ASKAP J1839-0756 émet des interimpulsions radio environ toutes les 3,2 heures après chaque impulsion principale. Ces émissions radio sont légèrement plus faibles et présentent des propriétés différentes, suggérant qu’elles proviennent bien du pôle magnétique opposé. ASKAP J1839-0756 est ainsi le premier transitoire radio à longue période connu pour émettre des interimpulsions.

pulsar interimpulsions
L’axe de rotation et l’axe magnétique des pulsars typiques sont étroitement alignés (à gauche), et nous ne pouvons voir que les impulsions radio provenant d’un seul pôle magnétique. Dans le cas d’ASKAP J1839-0756, les axes sont presque perpendiculaires l’un par rapport à l’autre (à droite). Par conséquent, nous pouvons voir les impulsions provenant des deux pôles magnétiques lorsque l’étoile à neutrons tourne. © Manisha Caleb

Magnétar ou naine blanche ?

Étant donné son régime de rotation et d’émissions radio, il a été suggéré qu’il pourrait s’agir d’un magnétar, un type d’étoile à neutrons possédant un champ magnétique extrêmement puissant.
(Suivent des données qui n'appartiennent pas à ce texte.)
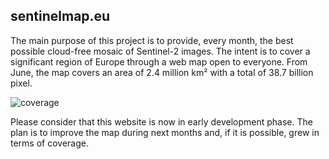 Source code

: ## sentinelmap.eu

The main purpose of this project is to provide, every month, the best possible cloud-free mosaic of Sentinel-2 images. The intent is to cover a significant region of Europe through a web map open to everyone. From June, the map covers an area of 2.4 million km² with a total of 38.7 billion pixel.

![coverage](http://www.sentinelmap.eu/lib/images/coverage.png)

Please consider that this website is now in early development phase. The plan is to improve the map during next months and, if it is possible, grew in terms of coverage.

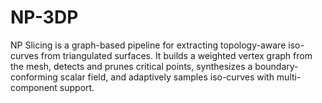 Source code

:# NP-3DP
NP Slicing is a graph-based pipeline for extracting topology-aware iso-curves from triangulated surfaces. It builds a weighted vertex graph from the mesh, detects and prunes critical points, synthesizes a boundary-conforming scalar field, and adaptively samples iso-curves with multi-component support.
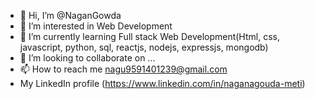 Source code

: - 👋 Hi, I’m @NaganGowda
- 👀 I’m interested in Web Development
- 🌱 I’m currently learning Full stack Web Development(Html, css, javascript, python, sql, reactjs, nodejs, expressjs, mongodb)
- 💞️ I’m looking to collaborate on ...
- 📫 How to reach me nagu9591401239@gmail.com 
- My LinkedIn profile (https://www.linkedin.com/in/naganagouda-meti)

<!---
NaganGowda/NaganGowda is a ✨ special ✨ repository because its `README.md` (this file) appears on your GitHub profile.
You can click the Preview link to take a look at your changes.
--->
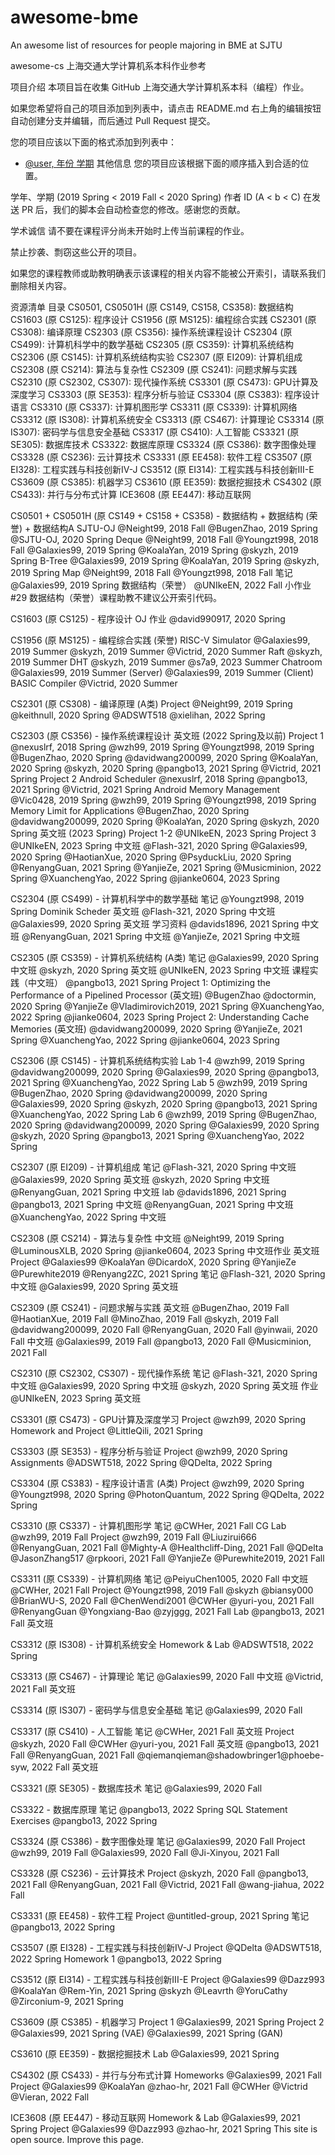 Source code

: # awesome-bme
An awesome list of resources for people majoring in BME at SJTU

awesome-cs
上海交通大学计算机系本科作业参考

项目介绍
本项目旨在收集 GitHub 上海交通大学计算机系本科（编程）作业。

如果您希望将自己的项目添加到列表中，请点击 README.md 右上角的编辑按钮 自动创建分支并编辑，而后通过 Pull Request 提交。

您的项目应该以下面的格式添加到列表中：

* [@user, 年份 学期](URL) 其他信息
您的项目应该根据下面的顺序插入到合适的位置。

学年、学期 (2019 Spring < 2019 Fall < 2020 Spring)
作者 ID (A < b < C)
在发送 PR 后，我们的脚本会自动检查您的修改。感谢您的贡献。

学术诚信
请不要在课程评分尚未开始时上传当前课程的作业。

禁止抄袭、剽窃这些公开的项目。

如果您的课程教师或助教明确表示该课程的相关内容不能被公开索引，请联系我们删除相关内容。

资源清单
目录
CS0501, CS0501H (原 CS149, CS158, CS358): 数据结构
CS1603 (原 CS125): 程序设计
CS1956 (原 MS125): 编程综合实践
CS2301 (原 CS308): 编译原理
CS2303 (原 CS356): 操作系统课程设计
CS2304 (原 CS499): 计算机科学中的数学基础
CS2305 (原 CS359): 计算机系统结构
CS2306 (原 CS145): 计算机系统结构实验
CS2307 (原 EI209): 计算机组成
CS2308 (原 CS214): 算法与复杂性
CS2309 (原 CS241): 问题求解与实践
CS2310 (原 CS2302, CS307): 现代操作系统
CS3301 (原 CS473): GPU计算及深度学习
CS3303 (原 SE353): 程序分析与验证
CS3304 (原 CS383): 程序设计语言
CS3310 (原 CS337): 计算机图形学
CS3311 (原 CS339): 计算机网络
CS3312 (原 IS308): 计算机系统安全
CS3313 (原 CS467): 计算理论
CS3314 (原 IS307): 密码学与信息安全基础
CS3317 (原 CS410): 人工智能
CS3321 (原 SE305): 数据库技术
CS3322: 数据库原理
CS3324 (原 CS386): 数字图像处理
CS3328 (原 CS236): 云计算技术
CS3331 (原 EE458): 软件工程
CS3507 (原 EI328): 工程实践与科技创新IV-J
CS3512 (原 EI314): 工程实践与科技创新III-E
CS3609 (原 CS385): 机器学习
CS3610 (原 EE359): 数据挖掘技术
CS4302 (原 CS433): 并行与分布式计算
ICE3608 (原 EE447): 移动互联网

CS0501 + CS0501H (原 CS149 + CS158 + CS358) - 数据结构 + 数据结构 (荣誉) + 数据结构A
SJTU-OJ
@Neight99, 2018 Fall
@BugenZhao, 2019 Spring
@SJTU-OJ, 2020 Spring
Deque
@Neight99, 2018 Fall
@Youngzt998, 2018 Fall
@Galaxies99, 2019 Spring
@KoalaYan, 2019 Spring
@skyzh, 2019 Spring
B-Tree
@Galaxies99, 2019 Spring
@KoalaYan, 2019 Spring
@skyzh, 2019 Spring
Map
@Neight99, 2018 Fall
@Youngzt998, 2018 Fall
笔记
@Galaxies99, 2019 Spring 数据结构（荣誉）
@UNIkeEN, 2022 Fall
小作业
#29 数据结构（荣誉）课程助教不建议公开索引代码。

CS1603 (原 CS125) - 程序设计
OJ 作业
@david990917, 2020 Spring

CS1956 (原 MS125) - 编程综合实践 (荣誉)
RISC-V Simulator
@Galaxies99, 2019 Summer
@skyzh, 2019 Summer
@Victrid, 2020 Summer
Raft
@skyzh, 2019 Summer
DHT
@skyzh, 2019 Summer
@s7a9, 2023 Summer
Chatroom
@Galaxies99, 2019 Summer (Server)
@Galaxies99, 2019 Summer (Client)
BASIC Compiler
@Victrid, 2020 Summer

CS2301 (原 CS308) - 编译原理 (A类)
Project
@Neight99, 2019 Spring
@keithnull, 2020 Spring
@ADSWT518 @xielihan, 2022 Spring

CS2303 (原 CS356) - 操作系统课程设计
英文班 (2022 Spring及以前)
Project 1
@nexuslrf, 2018 Spring
@wzh99, 2019 Spring
@Youngzt998, 2019 Spring
@BugenZhao, 2020 Spring
@davidwang200099, 2020 Spring
@KoalaYan, 2020 Spring
@skyzh, 2020 Spring
@pangbo13, 2021 Spring
@Victrid, 2021 Spring
Project 2
Android Scheduler
@nexuslrf, 2018 Spring
@pangbo13, 2021 Spring
@Victrid, 2021 Spring
Android Memory Management
@Vic0428, 2019 Spring
@wzh99, 2019 Spring
@Youngzt998, 2019 Spring
Memory Limit for Applications
@BugenZhao, 2020 Spring
@davidwang200099, 2020 Spring
@KoalaYan, 2020 Spring
@skyzh, 2020 Spring
英文班 (2023 Spring)
Project 1-2
@UNIkeEN, 2023 Spring
Project 3
@UNIkeEN, 2023 Spring
中文班
@Flash-321, 2020 Spring
@Galaxies99, 2020 Spring
@HaotianXue, 2020 Spring
@PsyduckLiu, 2020 Spring
@RenyangGuan, 2021 Spring
@YanjieZe, 2021 Spring
@Musicminion, 2022 Spring
@XuanchengYao, 2022 Spring
@jianke0604, 2023 Spring

CS2304 (原 CS499) - 计算机科学中的数学基础
笔记
@Youngzt998, 2019 Spring Dominik Scheder 英文班
@Flash-321, 2020 Spring 中文班
@Galaxies99, 2020 Spring 英文班
学习资料
@davids1896, 2021 Spring 中文班
@RenyangGuan, 2021 Spring 中文班
@YanjieZe, 2021 Spring 中文班

CS2305 (原 CS359) - 计算机系统结构 (A类)
笔记
@Galaxies99, 2020 Spring 中文班
@skyzh, 2020 Spring 英文班
@UNIkeEN, 2023 Spring 中文班
课程实践（中文班）
@pangbo13, 2021 Spring
Project 1: Optimizing the Performance of a Pipelined Processor (英文班)
@BugenZhao @doctormin, 2020 Spring
@YanjieZe @Vladimirovich2019, 2021 Spring
@XuanchengYao, 2022 Spring
@jianke0604, 2023 Spring
Project 2: Understanding Cache Memories (英文班)
@davidwang200099, 2020 Spring
@YanjieZe, 2021 Spring
@XuanchengYao, 2022 Spring
@jianke0604, 2023 Spring

CS2306 (原 CS145) - 计算机系统结构实验
Lab 1-4
@wzh99, 2019 Spring
@davidwang200099, 2020 Spring
@Galaxies99, 2020 Spring
@pangbo13, 2021 Spring
@XuanchengYao, 2022 Spring
Lab 5
@wzh99, 2019 Spring
@BugenZhao, 2020 Spring
@davidwang200099, 2020 Spring
@Galaxies99, 2020 Spring
@skyzh, 2020 Spring
@pangbo13, 2021 Spring
@XuanchengYao, 2022 Spring
Lab 6
@wzh99, 2019 Spring
@BugenZhao, 2020 Spring
@davidwang200099, 2020 Spring
@Galaxies99, 2020 Spring
@skyzh, 2020 Spring
@pangbo13, 2021 Spring
@XuanchengYao, 2022 Spring

CS2307 (原 EI209) - 计算机组成
笔记
@Flash-321, 2020 Spring 中文班
@Galaxies99, 2020 Spring 英文班
@skyzh, 2020 Spring 中文班
@RenyangGuan, 2021 Spring 中文班
lab
@davids1896, 2021 Spring
@pangbo13, 2021 Spring 中文班
@RenyangGuan, 2021 Spring 中文班
@XuanchengYao, 2022 Spring 中文班

CS2308 (原 CS214) - 算法与复杂性
中文班
@Neight99, 2019 Spring
@LuminousXLB, 2020 Spring
@jianke0604, 2023 Spring 中文班作业
英文班 Project
@Galaxies99 @KoalaYan @DicardoX, 2020 Spring
@YanjieZe @Purewhite2019 @Renyang2ZC, 2021 Spring
笔记
@Flash-321, 2020 Spring 中文班
@Galaxies99, 2020 Spring 英文班

CS2309 (原 CS241) - 问题求解与实践
英文班
@BugenZhao, 2019 Fall
@HaotianXue, 2019 Fall
@MinoZhao, 2019 Fall
@skyzh, 2019 Fall
@davidwang200099, 2020 Fall
@RenyangGuan, 2020 Fall
@yinwaii, 2020 Fall
中文班
@Galaxies99, 2019 Fall
@pangbo13, 2020 Fall
@Musicminion, 2021 Fall

CS2310 (原 CS2302, CS307) - 现代操作系统
笔记
@Flash-321, 2020 Spring 中文班
@Galaxies99, 2020 Spring 中文班
@skyzh, 2020 Spring 英文班
作业
@UNIkeEN, 2023 Spring 英文班

CS3301 (原 CS473) - GPU计算及深度学习
Project
@wzh99, 2020 Spring
Homework and Project
@LittleQili, 2021 Spring

CS3303 (原 SE353) - 程序分析与验证
Project
@wzh99, 2020 Spring
Assignments
@ADSWT518, 2022 Spring
@QDelta, 2022 Spring

CS3304 (原 CS383) - 程序设计语言 (A类)
Project
@wzh99, 2020 Spring
@Youngzt998, 2020 Spring
@PhotonQuantum, 2022 Spring
@QDelta, 2022 Spring

CS3310 (原 CS337) - 计算机图形学
笔记
@CWHer, 2021 Fall
CG Lab
@wzh99, 2019 Fall
Project
@wzh99, 2019 Fall
@Liuzirui666 @RenyangGuan, 2021 Fall
@Mighty-A @Healthcliff-Ding, 2021 Fall
@QDelta @JasonZhang517 @rpkoori, 2021 Fall
@YanjieZe @Purewhite2019, 2021 Fall

CS3311 (原 CS339) - 计算机网络
笔记
@PeiyuChen1005, 2020 Fall 中文班
@CWHer, 2021 Fall
Project
@Youngzt998, 2019 Fall
@skyzh @biansy000 @BrianWU-S, 2020 Fall
@ChenWendi2001 @CWHer @yuri-you, 2021 Fall
@RenyangGuan @Yongxiang-Bao @zyjggg, 2021 Fall
Lab
@pangbo13, 2021 Fall 英文班

CS3312 (原 IS308) - 计算机系统安全
Homework & Lab
@ADSWT518, 2022 Spring

CS3313 (原 CS467) - 计算理论
笔记
@Galaxies99, 2020 Fall 中文班
@Victrid, 2021 Fall 英文班

CS3314 (原 IS307) - 密码学与信息安全基础
笔记
@Galaxies99, 2020 Fall

CS3317 (原 CS410) - 人工智能
笔记
@CWHer, 2021 Fall 英文班
Project
@skyzh, 2020 Fall
@CWHer @yuri-you, 2021 Fall 英文班
@pangbo13, 2021 Fall
@RenyangGuan, 2021 Fall
@qiemanqieman@shadowbringer1@phoebe-syw, 2022 Fall 英文班

CS3321 (原 SE305) - 数据库技术
笔记
@Galaxies99, 2020 Fall

CS3322 - 数据库原理
笔记
@pangbo13, 2022 Spring
SQL Statement Exercises
@pangbo13, 2022 Spring

CS3324 (原 CS386) - 数字图像处理
笔记
@Galaxies99, 2020 Fall
Project
@wzh99, 2019 Fall
@Galaxies99, 2020 Fall
@Ji-Xinyou, 2021 Fall

CS3328 (原 CS236) - 云计算技术
Project
@skyzh, 2020 Fall
@pangbo13, 2021 Fall
@RenyangGuan, 2021 Fall
@Victrid, 2021 Fall
@wang-jiahua, 2022 Fall

CS3331 (原 EE458) - 软件工程
Project
@untitled-group, 2021 Spring
笔记
@pangbo13, 2022 Spring

CS3507 (原 EI328) - 工程实践与科技创新IV-J
Project
@QDelta @ADSWT518, 2022 Spring
Homework 1
@pangbo13, 2022 Spring

CS3512 (原 EI314) - 工程实践与科技创新III-E
Project
@Galaxies99 @Dazz993 @KoalaYan @Rem-Yin, 2021 Spring
@skyzh @Leavrth @YoruCathy @Zirconium-9, 2021 Spring

CS3609 (原 CS385) - 机器学习
Project 1
@Galaxies99, 2021 Spring
Project 2
@Galaxies99, 2021 Spring (VAE)
@Galaxies99, 2021 Spring (GAN)

CS3610 (原 EE359) - 数据挖掘技术
Lab
@Galaxies99, 2021 Spring

CS4302 (原 CS433) - 并行与分布式计算
Homeworks
@Galaxies99, 2021 Fall
Project
@Galaxies99 @KoalaYan @zhao-hr, 2021 Fall
@CWHer @Victrid @Vieran, 2022 Fall

ICE3608 (原 EE447) - 移动互联网
Homework & Lab
@Galaxies99, 2021 Spring
Project
@Galaxies99 @Dazz993 @zhao-hr, 2021 Spring
This site is open source. Improve this page.
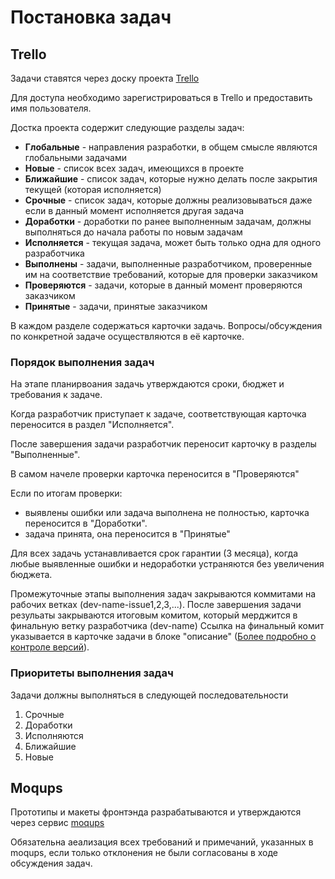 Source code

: # Постановка задач

## Trello

Задачи ставятся через доску проекта [Trello](https://trello.com)

Для доступа необходимо зарегистрироваться в Trello и предоставить имя пользователя.

Достка проекта содержит следующие разделы задач:
- **Глобальные** - направления разработки, в общем смысле являются глобальными задачами
- **Новые** - список всех задач, имеющихся в проекте
- **Ближайшие** -  список задач, которые нужно делать после закрытия текущей (которая исполняется)
- **Срочные** - список задач, которые должны реализовываться даже если в данный момент исполняется другая задача
- **Доработки** - доработки по ранее выполненным задачам, должны выполняться до начала работы по новым задачам
- **Исполняется** - текущая задача, может быть только одна для одного разработчика
- **Выполнены** -  задачи, выполненные разработчиком, проверенные им на соответствие требований, которые для проверки заказчиком
- **Проверяются** - задачи, которые в данный момент проверяются заказчиком
- **Принятые** - задачи, принятые заказчиком

В каждом разделе содержаться карточки задачь. Вопросы/обсуждения по конкретной задаче осуществляются в её карточке.

### Порядок выполнения задач

На этапе планирвоания задачь утверждаются сроки, бюджет и требования к задаче.

Когда разработчик приступает к задаче, соответствующая карточка переносится в раздел "Исполняется".

После завершения задачи разработчик переносит карточку в разделы "Выполненные".

В самом начеле проверки карточка переносится в "Проверяются"

Если по итогам проверки:
- выявлены ошибки или задача выполнена не полностью, карточка переносится в "Доработки".
- задача принята, она переносится в "Принятые"

Для всех задачь устанавливается срок гарантии (3 месяца), когда любые выявленные ошибки и недоработки устраняются 
без увеличения бюджета.

Промежуточные этапы выполнения задач закрываются коммитами на рабочих ветках (dev-name-issue1,2,3,...).
После завершения задачи резульаты закрываются итоговым комитом, который мерджится в финальную ветку разработчика (dev-name)
Ссылка на финальный комит указывается в карточке задачи в блоке "описание" ([Более подробно о контроле версий](version-control.md)).

### Приоритеты выполнения задач

Задачи должны выполняться в следующей последовательности
1. Срочные
2. Доработки
3. Исполняются
4. Ближайшие
5. Новые
 
## Moqups

Прототипы и макеты фронтэнда разрабатываются и утверждаются через сервис [moqups](http://moqups.com/)

Обязательна аеализация всех требований и примечаний, указанных в moqups,
 если только отклонения не были согласованы в ходе обсуждения задач. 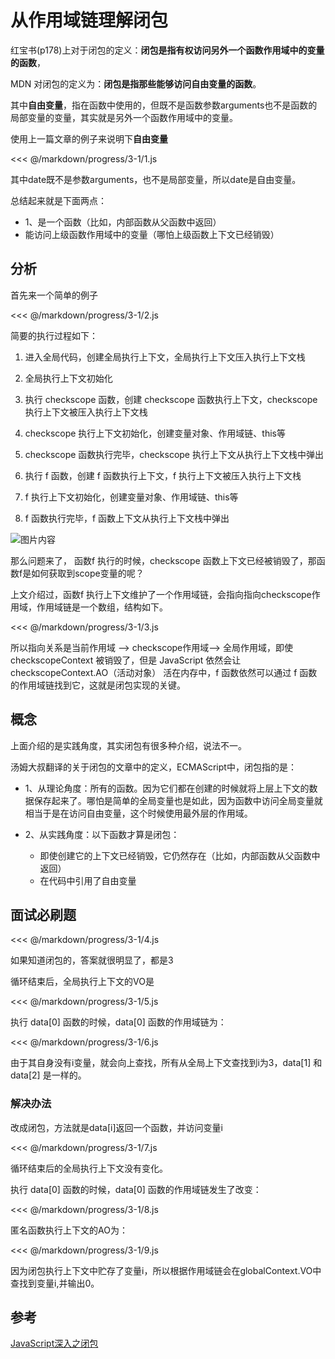 # 从作用域链理解闭包

红宝书(p178)上对于闭包的定义：**闭包是指有权访问另外一个函数作用域中的变量的函数**，

MDN 对闭包的定义为：**闭包是指那些能够访问自由变量的函数**。

其中**自由变量**，指在函数中使用的，但既不是函数参数arguments也不是函数的局部变量的变量，其实就是另外一个函数作用域中的变量。

使用上一篇文章的例子来说明下**自由变量**

<<< @/markdown/progress/3-1/1.js

其中date既不是参数arguments，也不是局部变量，所以date是自由变量。

总结起来就是下面两点：

- 1、是一个函数（比如，内部函数从父函数中返回）
- 能访问上级函数作用域中的变量（哪怕上级函数上下文已经销毁）

## 分析

首先来一个简单的例子

<<< @/markdown/progress/3-1/2.js

简要的执行过程如下：

1. 进入全局代码，创建全局执行上下文，全局执行上下文压入执行上下文栈

2. 全局执行上下文初始化

3. 执行 checkscope 函数，创建 checkscope 函数执行上下文，checkscope 执行上下文被压入执行上下文栈

4. checkscope 执行上下文初始化，创建变量对象、作用域链、this等

5. checkscope 函数执行完毕，checkscope 执行上下文从执行上下文栈中弹出

6. 执行 f 函数，创建 f 函数执行上下文，f 执行上下文被压入执行上下文栈

7. f 执行上下文初始化，创建变量对象、作用域链、this等

8. f 函数执行完毕，f 函数上下文从执行上下文栈中弹出

![图片内容](http://resource.muyiy.vip/image/2019-07-24-060256.jpg)

那么问题来了， 函数f 执行的时候，checkscope 函数上下文已经被销毁了，那函数f是如何获取到scope变量的呢？

上文介绍过，函数f 执行上下文维护了一个作用域链，会指向指向checkscope作用域，作用域链是一个数组，结构如下。

<<< @/markdown/progress/3-1/3.js

所以指向关系是当前作用域 --> checkscope作用域--> 全局作用域，即使 checkscopeContext 被销毁了，但是 JavaScript 依然会让 checkscopeContext.AO（活动对象） 活在内存中，f 函数依然可以通过 f 函数的作用域链找到它，这就是闭包实现的关键。

## 概念

上面介绍的是实践角度，其实闭包有很多种介绍，说法不一。

汤姆大叔翻译的关于闭包的文章中的定义，ECMAScript中，闭包指的是：

- 1、从理论角度：所有的函数。因为它们都在创建的时候就将上层上下文的数据保存起来了。哪怕是简单的全局变量也是如此，因为函数中访问全局变量就相当于是在访问自由变量，这个时候使用最外层的作用域。

- 2、从实践角度：以下函数才算是闭包：

    - 即使创建它的上下文已经销毁，它仍然存在（比如，内部函数从父函数中返回）
    - 在代码中引用了自由变量

## 面试必刷题

<<< @/markdown/progress/3-1/4.js

如果知道闭包的，答案就很明显了，都是3

循环结束后，全局执行上下文的VO是

<<< @/markdown/progress/3-1/5.js

执行 data[0] 函数的时候，data[0] 函数的作用域链为：

<<< @/markdown/progress/3-1/6.js

由于其自身没有i变量，就会向上查找，所有从全局上下文查找到i为3，data[1] 和 data[2] 是一样的。

### 解决办法

改成闭包，方法就是data[i]返回一个函数，并访问变量i

<<< @/markdown/progress/3-1/7.js

循环结束后的全局执行上下文没有变化。

执行 data[0] 函数的时候，data[0] 函数的作用域链发生了改变：

<<< @/markdown/progress/3-1/8.js

匿名函数执行上下文的AO为：

<<< @/markdown/progress/3-1/9.js

因为闭包执行上下文中贮存了变量i，所以根据作用域链会在globalContext.VO中查找到变量i,并输出0。

## 参考

[JavaScript深入之闭包](https://github.com/mqyqingfeng/Blog/issues/9) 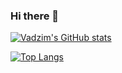 ### Hi there 👋

<!--
**vadzimk/vadzimk** is a ✨ _special_ ✨ repository because its `README.md` (this file) appears on your GitHub profile.

Here are some ideas to get you started:

- 🔭 I’m currently working on ...
- 🌱 I’m currently learning ...
- 👯 I’m looking to collaborate on ...
- 🤔 I’m looking for help with ...
- 💬 Ask me about ...
- 📫 How to reach me: ...
- 😄 Pronouns: ...
- ⚡ Fun fact: ...
- https://github.com/anuraghazra/github-readme-stats#github-stats-card
-->

[![Vadzim's GitHub stats](https://github-readme-stats.vercel.app/api?username=vadzimk)](https://github.com/anuraghazra/github-readme-stats)

[![Top Langs](https://github-readme-stats.vercel.app/api/top-langs/?username=vadzimk)](https://github.com/anuraghazra/github-readme-stats)

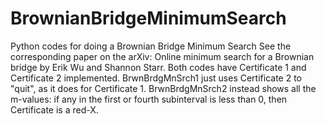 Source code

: # BrownianBridgeMinimumSearch
Python codes for doing a Brownian Bridge Minimum Search
See the corresponding paper on the arXiv: Online minimum search for a Brownian bridge by Erik Wu and Shannon Starr.
Both codes have Certificate 1 and Certificate 2 implemented.
BrwnBrdgMnSrch1 just uses Certificate 2 to "quit", as it does for Certificate 1.
BrwnBrdgMnSrch2 instead shows all the m-values: if any in the first or fourth subinterval is less than 0, then Certificate is a red-X.
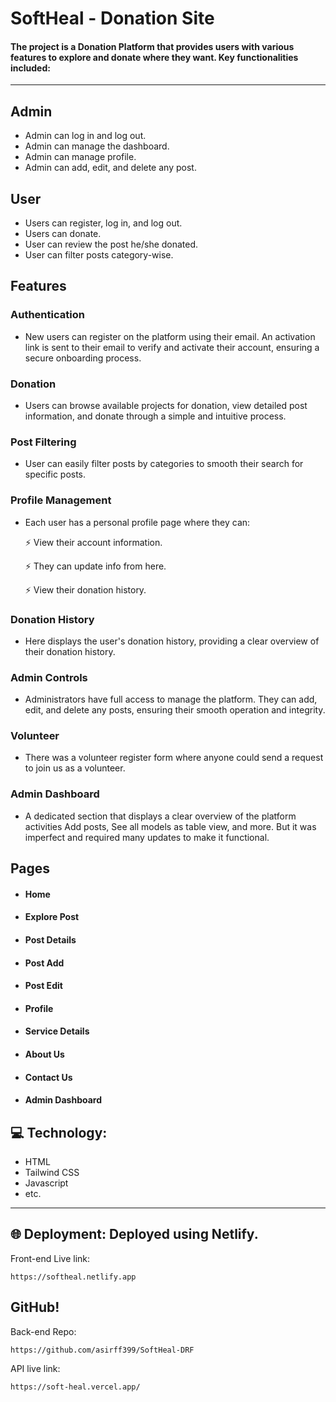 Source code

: # SoftHeal - Donation Site 

#### The project is a Donation Platform that provides users with various features to explore and donate where they want. Key functionalities included:
---
## Admin

- Admin can log in and log out.
- Admin can manage the dashboard.
- Admin can manage profile.
- Admin can add, edit, and delete any post.

## User

- Users can register, log in, and log out.
- Users can donate.
- User can review the post he/she donated.
- User can filter posts category-wise.

## Features

### Authentication

- New users can register on the platform using their email. An activation link is sent to their email to verify and activate their account, ensuring a secure onboarding process.

### Donation

- Users can browse available projects for donation, view detailed post information, and donate through a simple and intuitive process.

### Post Filtering

- User can easily filter posts by categories to smooth their search for specific posts.

### Profile Management

- Each user has a personal profile page where they can:

     ⚡ View their account information.
  
     ⚡ They can update info from here.
    
     ⚡ View their donation history.

### Donation History

- Here displays the user's donation history, providing a clear overview of their donation history.

### Admin Controls

- Administrators have full access to manage the platform. They can add, edit, and delete any posts, ensuring their smooth operation and integrity.

### Volunteer

- There was a volunteer register form where anyone could send a request to join us as a volunteer.

### Admin Dashboard

- A dedicated section that displays a clear overview of the platform activities Add posts, See all models as table view, and more. But it was imperfect and required many updates to make it functional.

## Pages

- #### Home
- #### Explore Post
- #### Post Details
- #### Post Add
- #### Post Edit
- #### Profile
- #### Service Details
- #### About Us
- #### Contact Us
- #### Admin Dashboard


## 💻 Technology: 

- HTML
- Tailwind CSS
- Javascript
- etc.

---

## 🌐 Deployment: Deployed using Netlify.
Front-end Live link: 

    https://softheal.netlify.app

## GitHub!
Back-end Repo: 

    https://github.com/asirff399/SoftHeal-DRF

API live link:

    https://soft-heal.vercel.app/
Ce champ génère des impulsions radio, même à des vitesses de rotation faibles. Cependant, même les magnétars ne présentent pas des périodes de rotation de plusieurs heures, à l’exception de 1E 161348-5055, qui a une période de 6,67 heures. Toutefois, ce dernier n’émet pas d’impulsion radio, mais plutôt des rayonnements X.

Une autre hypothèse avance qu’il pourrait s’agir d’une naine blanche, en raison de sa rotation lente. Cependant, aucune naine blanche connue à ce jour n’émet d’impulsions radio. De plus, aucune observation dans d’autres longueurs d’onde n’a mis en évidence la présence d’une naine blanche dans la région d’ASKAP J1839-0756.

« Quelle que soit la nature d’ASKAP J1839-0756, il est clair que cet objet réécrit les règles du jeu », affirment les experts. « Son étrange combinaison de rotation lente, d’impulsions radio et d’interimpulsions force les astronomes à repenser les limites du comportement des étoiles à neutrons et à explorer de nouvelles possibilités pour comprendre ce qui se cache au cœur de cette énigme », concluent-ils.